Après le roman au long cours Tomino la maudite, Suehiro Maruo fait son retour chez Casterman avec Paraiso, un recueil de nouvelles sombre à souhait, autour des atrocités de la guerre. Les âmes sensibles sont prévenues.

Né en 1956, Suehiro Maruo n’a pas été un témoin direct des horreurs de la Seconde Guerre mondiale, mais le natif de Nagasaki a connu, enfant, la reconstruction et la transformation de la ville bombardée par les Américains en 1945. C’est après une carrière longue de près de quatre décennies, durant lesquelles l’auteur autodidacte a construit son imaginaire macabre, érotique et cauchemardesque qui a contribué à faire de lui l’un des grands auteurs de mangas (à défaut de faire partie des plus populaires), que paraît Paraiso.

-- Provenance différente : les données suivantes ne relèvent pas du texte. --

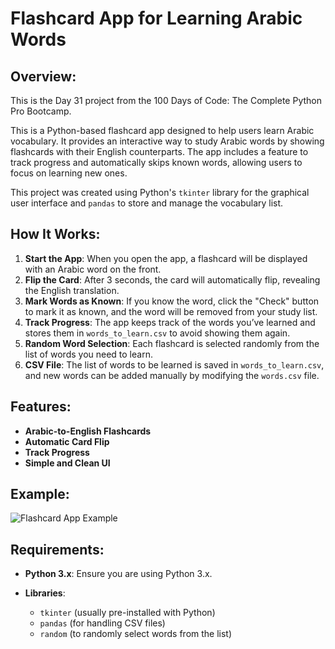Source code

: # **Flashcard App for Learning Arabic Words**

## **Overview:**
This is the Day 31 project from the 100 Days of Code: The Complete Python Pro Bootcamp.

This is a Python-based flashcard app designed to help users learn Arabic vocabulary. It provides an interactive way to study Arabic words by showing flashcards with their English counterparts. The app includes a feature to track progress and automatically skips known words, allowing users to focus on learning new ones.

This project was created using Python's `tkinter` library for the graphical user interface and `pandas` to store and manage the vocabulary list.

## **How It Works:**

1. **Start the App**: When you open the app, a flashcard will be displayed with an Arabic word on the front.
2. **Flip the Card**: After 3 seconds, the card will automatically flip, revealing the English translation.
3. **Mark Words as Known**: If you know the word, click the "Check" button to mark it as known, and the word will be removed from your study list.
4. **Track Progress**: The app keeps track of the words you’ve learned and stores them in `words_to_learn.csv` to avoid showing them again.
5. **Random Word Selection**: Each flashcard is selected randomly from the list of words you need to learn.
6. **CSV File**: The list of words to be learned is saved in `words_to_learn.csv`, and new words can be added manually by modifying the `words.csv` file.

## **Features:**

* **Arabic-to-English Flashcards**
* **Automatic Card Flip**
* **Track Progress**
* **Simple and Clean UI**

## **Example:**

![Flashcard App Example](https://github.com/Bosaif39/example-pics/blob/main/D_31.png?raw=true)

## **Requirements:**

* **Python 3.x**: Ensure you are using Python 3.x.
* **Libraries**:

  * `tkinter` (usually pre-installed with Python)
  * `pandas` (for handling CSV files)
  * `random` (to randomly select words from the list)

Avec ce recueil de cinq nouvelles, Maruo compose autant de variations autour du thème de la guerre; toujours prêt à faire surgir la poésie de l’abomination la plus totale, il ancre cette fois ses récits dans un réel bien tangible, ses personnages essayant de survivre dans des champs de ruines, eux-mêmes théâtre de la décadence humaine.

Après l’imposant roman graphique Tomino la maudite (2021), œuvre-somme qui témoignait tant des obsessions thématiques que de la maestria graphique de son auteur, Suehiro Maruo revient à ses premières amours, la nouvelle – format de prédilection des récits qu’il publiait au tournant des années 1980 dans des revues pornographiques. Cinq histoires courtes liées par les mêmes thématiques et par leurs personnages, que l’on croise d’un récit à l’autre.

L’auteur de La Jeune Fille aux camélias (1984), Vampyre (1998) et La Chenille (2009) met à profit la finesse de son trait et le réalisme de ses dessins dans la recréation perturbante de scènes horrifiques où le fantasme n’a pas sa place : l’explosion de la bombe atomique, les ruines de Nagasaki et de Tokyo, et une plongée effrayante dans le quotidien des prisonniers des camps de concentration.

Malgré son titre – d’un sarcasme absolu –, Paraiso vise à la représentation d’une certaine idée de l’enfer, en gardant fermement les pieds sur terre. Le paradis promet de protéger du chaos, mais «seuls ceux qui ont le plus souffert pourront pousser (ses) portes», prévient Maruo. Autrement dit : le paradis est une chimère et, dans le martyr, l’auteur retient plus volontiers l’acte de souffrance – qu’il peut représenter dans les détails – que l’idée de sanctification. Mais le catholicisme, qui contribue à transformer en profondeur l’identité du Japon après la guerre, est sans cesse questionné.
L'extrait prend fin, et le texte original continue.